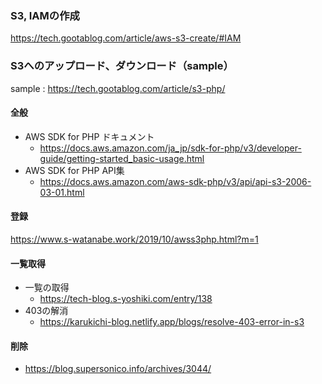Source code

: ### S3, IAMの作成
https://tech.gootablog.com/article/aws-s3-create/#IAM

### S3へのアップロード、ダウンロード（sample）
sample : https://tech.gootablog.com/article/s3-php/
#### 全般
- AWS SDK for PHP ドキュメント
  - https://docs.aws.amazon.com/ja_jp/sdk-for-php/v3/developer-guide/getting-started_basic-usage.html
- AWS SDK for PHP API集
  - https://docs.aws.amazon.com/aws-sdk-php/v3/api/api-s3-2006-03-01.html

#### 登録
https://www.s-watanabe.work/2019/10/awss3php.html?m=1
#### 一覧取得
- 一覧の取得
  - https://tech-blog.s-yoshiki.com/entry/138
- 403の解消
  - https://karukichi-blog.netlify.app/blogs/resolve-403-error-in-s3

#### 削除
- https://blog.supersonico.info/archives/3044/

Task to complete –
Restate the data word for word, minus any images.

Solution –
Source code

: ### S3, IAMの作成
https://tech.gootablog.com/article/aws-s3-create/#IAM

### S3へのアップロード、ダウンロード（sample）
sample : https://tech.gootablog.com/article/s3-php/
#### 全般
- AWS SDK for PHP ドキュメント
  - https://docs.aws.amazon.com/ja_jp/sdk-for-php/v3/developer-guide/getting-started_basic-usage.html
- AWS SDK for PHP API集
  - https://docs.aws.amazon.com/aws-sdk-php/v3/api/api-s3-2006-03-01.html

#### 登録
https://www.s-watanabe.work/2019/10/awss3php.html?m=1
#### 一覧取得
- 一覧の取得
  - https://tech-blog.s-yoshiki.com/entry/138
- 403の解消
  - https://karukichi-blog.netlify.app/blogs/resolve-403-error-in-s3

#### 削除
- https://blog.supersonico.info/archives/3044/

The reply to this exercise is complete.